Give back exactly the lines that run from the beginning of the entries to the line containing "Because each root", both included, and nothing else.
━━━━━━━━━━━━━━━━
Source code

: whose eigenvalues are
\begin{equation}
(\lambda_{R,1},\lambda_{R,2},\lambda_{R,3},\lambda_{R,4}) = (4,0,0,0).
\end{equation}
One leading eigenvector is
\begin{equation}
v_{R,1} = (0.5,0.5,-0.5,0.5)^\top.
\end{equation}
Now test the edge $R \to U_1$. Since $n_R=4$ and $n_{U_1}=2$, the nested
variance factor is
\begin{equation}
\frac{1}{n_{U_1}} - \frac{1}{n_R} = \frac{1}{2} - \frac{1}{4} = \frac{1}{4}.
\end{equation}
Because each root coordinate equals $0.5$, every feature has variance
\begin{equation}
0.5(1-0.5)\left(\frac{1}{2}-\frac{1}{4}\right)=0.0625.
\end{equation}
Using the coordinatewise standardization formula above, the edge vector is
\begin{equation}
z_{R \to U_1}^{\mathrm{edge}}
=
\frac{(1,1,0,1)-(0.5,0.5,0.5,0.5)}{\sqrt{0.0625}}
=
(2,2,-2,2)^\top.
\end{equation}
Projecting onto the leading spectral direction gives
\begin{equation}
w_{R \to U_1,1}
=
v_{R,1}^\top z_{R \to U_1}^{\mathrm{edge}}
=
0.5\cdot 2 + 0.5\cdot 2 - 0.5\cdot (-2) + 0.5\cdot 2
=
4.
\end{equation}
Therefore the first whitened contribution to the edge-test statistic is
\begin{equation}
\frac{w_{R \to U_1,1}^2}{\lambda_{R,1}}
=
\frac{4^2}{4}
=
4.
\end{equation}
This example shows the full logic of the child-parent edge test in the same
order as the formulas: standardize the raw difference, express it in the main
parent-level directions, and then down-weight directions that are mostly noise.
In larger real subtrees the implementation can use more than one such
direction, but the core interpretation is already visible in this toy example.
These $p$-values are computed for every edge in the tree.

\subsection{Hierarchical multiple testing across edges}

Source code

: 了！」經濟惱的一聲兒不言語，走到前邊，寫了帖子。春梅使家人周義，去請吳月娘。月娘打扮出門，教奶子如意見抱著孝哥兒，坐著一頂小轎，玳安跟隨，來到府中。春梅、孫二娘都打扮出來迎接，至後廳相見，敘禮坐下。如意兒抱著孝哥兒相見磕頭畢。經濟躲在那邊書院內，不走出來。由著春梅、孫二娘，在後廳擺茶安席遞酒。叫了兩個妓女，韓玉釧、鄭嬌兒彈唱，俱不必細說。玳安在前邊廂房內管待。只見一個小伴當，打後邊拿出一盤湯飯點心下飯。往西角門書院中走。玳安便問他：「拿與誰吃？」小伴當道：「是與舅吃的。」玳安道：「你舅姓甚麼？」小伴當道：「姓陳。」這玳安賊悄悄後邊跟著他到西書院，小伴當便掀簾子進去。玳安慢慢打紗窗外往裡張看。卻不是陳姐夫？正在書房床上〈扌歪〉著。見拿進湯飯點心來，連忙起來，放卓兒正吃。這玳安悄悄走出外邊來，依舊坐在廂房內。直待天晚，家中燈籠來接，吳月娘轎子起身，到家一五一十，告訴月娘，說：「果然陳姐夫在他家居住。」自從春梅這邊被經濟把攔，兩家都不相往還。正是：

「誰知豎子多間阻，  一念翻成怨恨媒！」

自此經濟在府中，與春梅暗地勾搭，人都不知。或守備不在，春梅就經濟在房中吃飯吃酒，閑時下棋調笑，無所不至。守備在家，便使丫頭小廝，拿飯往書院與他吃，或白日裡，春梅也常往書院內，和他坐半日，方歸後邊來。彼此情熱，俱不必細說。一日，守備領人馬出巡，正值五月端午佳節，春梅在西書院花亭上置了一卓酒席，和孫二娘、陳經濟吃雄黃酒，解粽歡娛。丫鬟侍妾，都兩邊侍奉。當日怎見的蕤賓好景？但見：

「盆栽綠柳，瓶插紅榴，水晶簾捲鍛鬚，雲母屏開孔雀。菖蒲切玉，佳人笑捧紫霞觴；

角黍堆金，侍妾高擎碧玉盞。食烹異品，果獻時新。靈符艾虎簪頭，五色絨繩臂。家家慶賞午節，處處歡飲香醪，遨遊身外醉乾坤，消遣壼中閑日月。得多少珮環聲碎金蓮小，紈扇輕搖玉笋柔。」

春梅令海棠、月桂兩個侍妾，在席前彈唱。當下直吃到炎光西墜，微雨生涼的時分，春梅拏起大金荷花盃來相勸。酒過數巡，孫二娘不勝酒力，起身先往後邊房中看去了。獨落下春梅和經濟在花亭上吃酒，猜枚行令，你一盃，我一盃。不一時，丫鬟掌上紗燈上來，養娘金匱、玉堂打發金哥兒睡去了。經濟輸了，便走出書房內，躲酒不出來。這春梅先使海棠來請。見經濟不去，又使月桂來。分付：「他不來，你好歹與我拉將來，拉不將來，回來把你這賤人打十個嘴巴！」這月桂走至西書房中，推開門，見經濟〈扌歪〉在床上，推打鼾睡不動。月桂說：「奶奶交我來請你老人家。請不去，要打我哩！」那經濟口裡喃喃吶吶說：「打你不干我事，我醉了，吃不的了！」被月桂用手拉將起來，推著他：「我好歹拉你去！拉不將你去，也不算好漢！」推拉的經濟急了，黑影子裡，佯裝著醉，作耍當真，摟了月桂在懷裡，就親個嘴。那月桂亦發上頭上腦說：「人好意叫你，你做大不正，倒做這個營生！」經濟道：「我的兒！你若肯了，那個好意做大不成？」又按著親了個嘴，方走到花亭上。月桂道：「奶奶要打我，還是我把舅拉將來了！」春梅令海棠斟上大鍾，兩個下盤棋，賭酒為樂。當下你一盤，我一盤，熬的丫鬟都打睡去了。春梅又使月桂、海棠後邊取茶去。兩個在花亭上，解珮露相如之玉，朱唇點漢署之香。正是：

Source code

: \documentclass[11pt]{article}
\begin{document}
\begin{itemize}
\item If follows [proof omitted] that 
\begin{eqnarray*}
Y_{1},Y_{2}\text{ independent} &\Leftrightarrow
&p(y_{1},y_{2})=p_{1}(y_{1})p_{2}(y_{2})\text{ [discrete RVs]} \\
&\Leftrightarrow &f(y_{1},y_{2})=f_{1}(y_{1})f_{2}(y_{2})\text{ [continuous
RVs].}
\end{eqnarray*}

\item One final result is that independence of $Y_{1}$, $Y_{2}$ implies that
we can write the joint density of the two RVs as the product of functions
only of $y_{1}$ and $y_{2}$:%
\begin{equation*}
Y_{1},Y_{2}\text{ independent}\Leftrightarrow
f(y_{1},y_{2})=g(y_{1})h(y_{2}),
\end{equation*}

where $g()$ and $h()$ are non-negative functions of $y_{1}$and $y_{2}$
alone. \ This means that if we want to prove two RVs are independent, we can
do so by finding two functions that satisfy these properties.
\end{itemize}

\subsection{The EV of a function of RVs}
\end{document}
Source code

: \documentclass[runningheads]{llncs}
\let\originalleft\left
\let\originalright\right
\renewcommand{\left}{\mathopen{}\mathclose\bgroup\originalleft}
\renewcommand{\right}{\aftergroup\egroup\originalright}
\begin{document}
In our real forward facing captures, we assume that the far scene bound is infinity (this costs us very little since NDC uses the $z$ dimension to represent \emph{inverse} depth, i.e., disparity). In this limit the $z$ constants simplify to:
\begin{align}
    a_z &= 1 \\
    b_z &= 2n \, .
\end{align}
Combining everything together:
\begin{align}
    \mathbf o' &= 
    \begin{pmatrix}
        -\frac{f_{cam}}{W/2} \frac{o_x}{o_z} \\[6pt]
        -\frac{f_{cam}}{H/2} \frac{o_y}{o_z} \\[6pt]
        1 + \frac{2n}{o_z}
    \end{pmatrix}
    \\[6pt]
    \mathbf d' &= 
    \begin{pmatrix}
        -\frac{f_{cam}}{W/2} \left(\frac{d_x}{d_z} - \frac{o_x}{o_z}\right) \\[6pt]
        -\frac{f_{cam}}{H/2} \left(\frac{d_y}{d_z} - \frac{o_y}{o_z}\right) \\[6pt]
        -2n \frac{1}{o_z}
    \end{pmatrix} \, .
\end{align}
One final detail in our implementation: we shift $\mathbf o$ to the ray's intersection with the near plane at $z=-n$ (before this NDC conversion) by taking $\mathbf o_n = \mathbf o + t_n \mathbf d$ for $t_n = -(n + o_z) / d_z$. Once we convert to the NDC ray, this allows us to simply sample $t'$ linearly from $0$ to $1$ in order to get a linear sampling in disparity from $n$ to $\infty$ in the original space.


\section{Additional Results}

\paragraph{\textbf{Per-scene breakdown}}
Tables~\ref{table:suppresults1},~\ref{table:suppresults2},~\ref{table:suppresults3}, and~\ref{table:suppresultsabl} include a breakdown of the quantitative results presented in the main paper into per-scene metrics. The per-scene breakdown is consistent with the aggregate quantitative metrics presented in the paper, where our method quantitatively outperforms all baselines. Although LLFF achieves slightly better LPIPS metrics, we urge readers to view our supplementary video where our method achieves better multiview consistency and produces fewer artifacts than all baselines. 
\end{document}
━━━━━━━━━━━━━━━━
YOUR SOLUTION:
Source code

: whose eigenvalues are
\begin{equation}
(\lambda_{R,1},\lambda_{R,2},\lambda_{R,3},\lambda_{R,4}) = (4,0,0,0).
\end{equation}
One leading eigenvector is
\begin{equation}
v_{R,1} = (0.5,0.5,-0.5,0.5)^\top.
\end{equation}
Now test the edge $R \to U_1$. Since $n_R=4$ and $n_{U_1}=2$, the nested
variance factor is
\begin{equation}
\frac{1}{n_{U_1}} - \frac{1}{n_R} = \frac{1}{2} - \frac{1}{4} = \frac{1}{4}.
\end{equation}
Because each root coordinate equals $0.5$, every feature has variance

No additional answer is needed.